Longtemps pourchassés par les pêcheurs et les braconniers, ils auraient finis par disparaître si les autorités n'avait pas pris des mesures pour les protéger.
Actuellement [ndr: 2004] ce ne sont pas moins d'une centaine de sujets qui embellissent notre plan d'eau de leur gracieuse silhouette.

illustration 1) Annecy et son lac - Les cygnes
carte postale B.F. "à la fleur" (Berthaud Frères), éditeur à Paris

Les premiers cygnes

Une première tentative d'introduction de ces majestueux oiseaux fut faite vers 1716 au grand étonnement de nos ancêtres qui, toutefois, ne tardèrent pas à découvrir que la chair de ces nouveaux venus était comestible. L'interdiction de les tuer resta sans effet et ils disparurent jusqu'au milieu du 19e siècle. Fin février 1857, le conseil administratif de Genève offrit à la ville d'Annecy un premier couple qui malheureusement fut abattu quelques mois plus tard. L'année suivante, la Maison du roi à Turin donna un nouveau couple qui vint tenir compagnie à celui que Genève s'était généreusement empressée de remplacer. En 1893, Annecy sollicita à nouveau sa voisine suisse pour obtenir un couple qui, ne s'acclimatant pas, prit son envol en 1894 pour le lac Léman. Complaisante, Genève offrit deux nouveaux individus auxquels on coupa légèrement les ailes, « opération qui sans les déformer leur ôte les moyens de s'enfuir ».

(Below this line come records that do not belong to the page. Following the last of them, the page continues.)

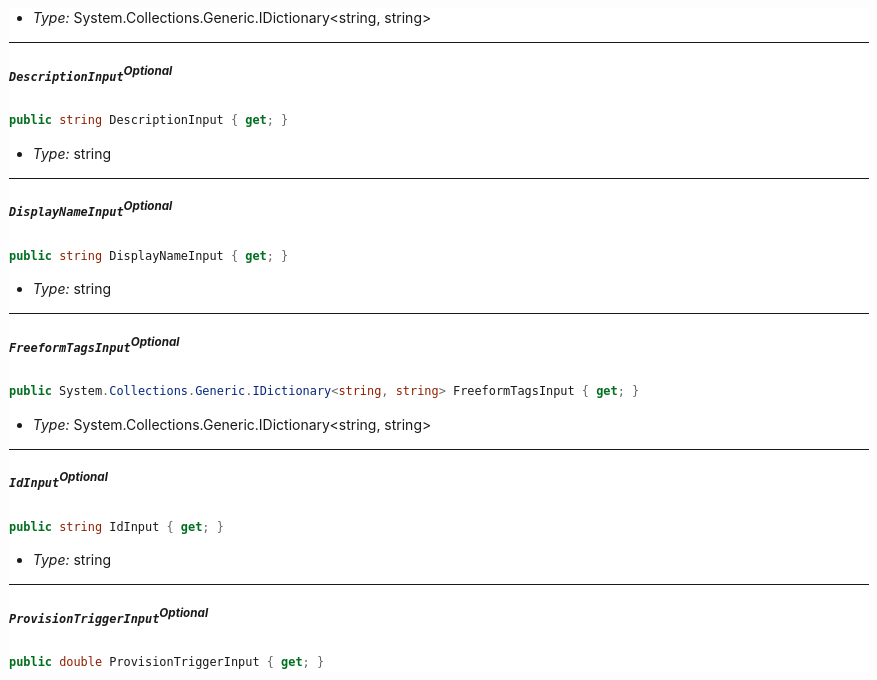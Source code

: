 - *Type:* System.Collections.Generic.IDictionary<string, string>

---

##### `DescriptionInput`<sup>Optional</sup> <a name="DescriptionInput" id="rhizo-co-terraform-provider-oci.dataSafeAuditPolicy.DataSafeAuditPolicy.property.descriptionInput"></a>

```csharp
public string DescriptionInput { get; }
```

- *Type:* string

---

##### `DisplayNameInput`<sup>Optional</sup> <a name="DisplayNameInput" id="rhizo-co-terraform-provider-oci.dataSafeAuditPolicy.DataSafeAuditPolicy.property.displayNameInput"></a>

```csharp
public string DisplayNameInput { get; }
```

- *Type:* string

---

##### `FreeformTagsInput`<sup>Optional</sup> <a name="FreeformTagsInput" id="rhizo-co-terraform-provider-oci.dataSafeAuditPolicy.DataSafeAuditPolicy.property.freeformTagsInput"></a>

```csharp
public System.Collections.Generic.IDictionary<string, string> FreeformTagsInput { get; }
```

- *Type:* System.Collections.Generic.IDictionary<string, string>

---

##### `IdInput`<sup>Optional</sup> <a name="IdInput" id="rhizo-co-terraform-provider-oci.dataSafeAuditPolicy.DataSafeAuditPolicy.property.idInput"></a>

```csharp
public string IdInput { get; }
```

- *Type:* string

---

##### `ProvisionTriggerInput`<sup>Optional</sup> <a name="ProvisionTriggerInput" id="rhizo-co-terraform-provider-oci.dataSafeAuditPolicy.DataSafeAuditPolicy.property.provisionTriggerInput"></a>

```csharp
public double ProvisionTriggerInput { get; }
```
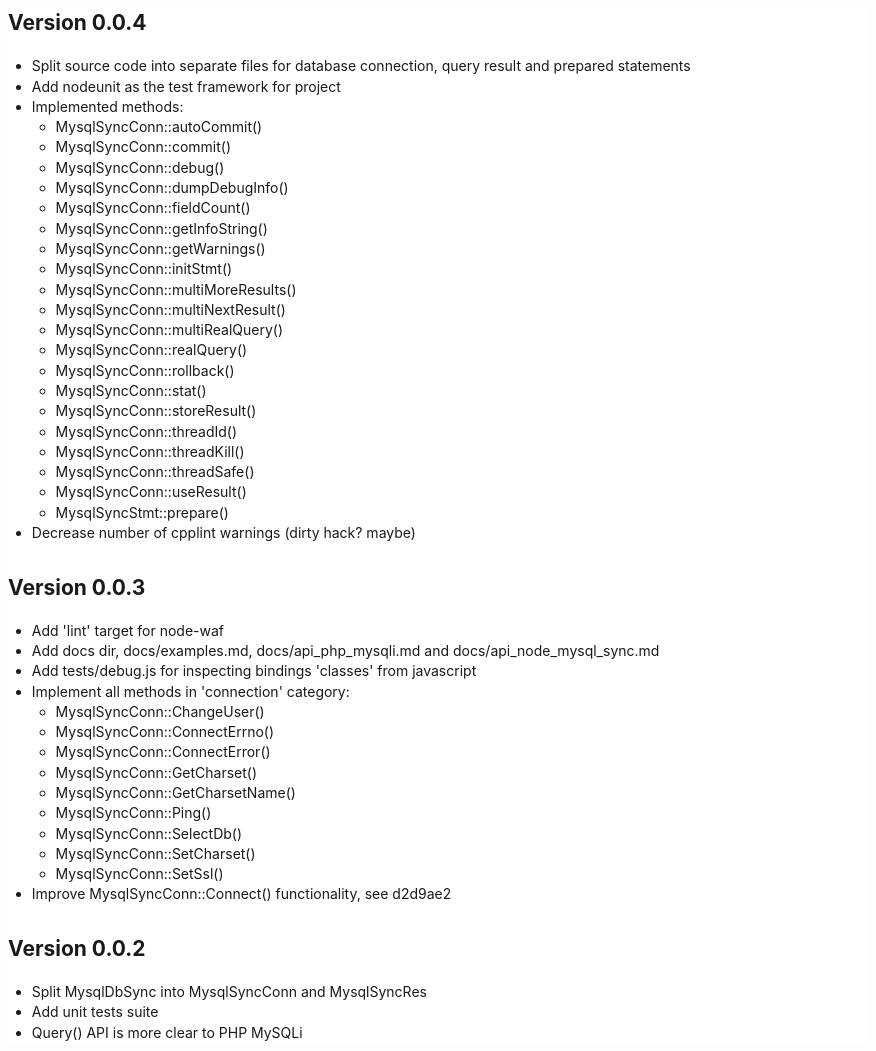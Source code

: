 ## Version 0.0.4

  * Split source code into separate files for database connection,
    query result and prepared statements
  * Add nodeunit as the test framework for project
  * Implemented methods:
    * MysqlSyncConn::autoCommit()
    * MysqlSyncConn::commit()
    * MysqlSyncConn::debug()
    * MysqlSyncConn::dumpDebugInfo()
    * MysqlSyncConn::fieldCount()
    * MysqlSyncConn::getInfoString()
    * MysqlSyncConn::getWarnings()
    * MysqlSyncConn::initStmt()
    * MysqlSyncConn::multiMoreResults()
    * MysqlSyncConn::multiNextResult()
    * MysqlSyncConn::multiRealQuery()
    * MysqlSyncConn::realQuery()
    * MysqlSyncConn::rollback()
    * MysqlSyncConn::stat()
    * MysqlSyncConn::storeResult()
    * MysqlSyncConn::threadId()
    * MysqlSyncConn::threadKill()
    * MysqlSyncConn::threadSafe()
    * MysqlSyncConn::useResult()
    * MysqlSyncStmt::prepare()
  * Decrease number of cpplint warnings (dirty hack? maybe)

## Version 0.0.3

  * Add 'lint' target for node-waf
  * Add docs dir, docs/examples.md,
    docs/api\_php\_mysqli.md and docs/api\_node\_mysql\_sync.md
  * Add tests/debug.js for inspecting bindings 'classes' from javascript
  * Implement all methods in 'connection' category:
    * MysqlSyncConn::ChangeUser()
    * MysqlSyncConn::ConnectErrno()
    * MysqlSyncConn::ConnectError()
    * MysqlSyncConn::GetCharset()
    * MysqlSyncConn::GetCharsetName()
    * MysqlSyncConn::Ping()
    * MysqlSyncConn::SelectDb()
    * MysqlSyncConn::SetCharset()
    * MysqlSyncConn::SetSsl()
  * Improve MysqlSyncConn::Connect() functionality, see d2d9ae2

## Version 0.0.2

  * Split MysqlDbSync into MysqlSyncConn and MysqlSyncRes
  * Add unit tests suite
  * Query() API is more clear to PHP MySQLi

illustration 2) Cygnes sur le lac d'Annecy
carte postale éditions La Cigogne

Le cygne, ennemi du pêcheur ?

Les pêcheurs accusaient les cygnes d'être responsables de la destruction du frai(1) du poisson, ce que dément Louis Revon, le conservateur du musée, dans un rapport très documenté de 1868. Malgré cet avis autorisé, le conseil municipal, sous la pression des sociétés de pêche, envisagea en 1905 de parquer les 25 couples de cygnes dans le Vassé (entre le pont du Pâquier et le coude du canal) pendant la période du frai(2). Toutefois, ce parcage présentant de grosses difficultés, tant au point de vue de la mise en œuvre que sur le plan financier, on y renonça. Dans le même temps, les pêcheurs ne se privaient pas de tuer les cygnes et de détruire les nichées, à tel point qu'à l'automne 1912, on ne dénombrait plus que 14 individus. Dès lors, les couvées furent confiées aux bons soins des gardes des Eaux et Forêts auxquels la Ville alloua une gratification par tête de jeune cygne vivant.


Repeupler le lac

Malheureusement, pendant la Grande Guerre, la surveillance se relâcha et les 60 couples qui agrémentaient le lac furent décimés par les braconniers. Sollicité, le directeur du parc de la Tête d'Or à Lyon offrit, en 1924, un couple de jeunes cygnes qui fut acheminé par train sous la surveillance du faisandier-chef du parc zoologique. Mais la Ville peinant à obtenir gratuitement d'autres volatiles décida, en 1928, de recourir aux mesures énergiques qui s'imposaient pour repeupler le lac. Le conseil municipal cherchait six à dix couples ; leur prix étant très élevé, on sollicita une aide du ministère de l'Agriculture, grâce à laquelle un parc fut construit sur la rive gauche du canal du Vassé, au-dessous et en amont du pont des Amours pour les accueillir et les acclimater. La ville se procura quelques beaux oiseaux auprès d'un spécialiste hollandais, au jardin zoologique du Cros-de-Cagnes et au jardin d'aviculture de Sainte-Corneille dans la Sarthe.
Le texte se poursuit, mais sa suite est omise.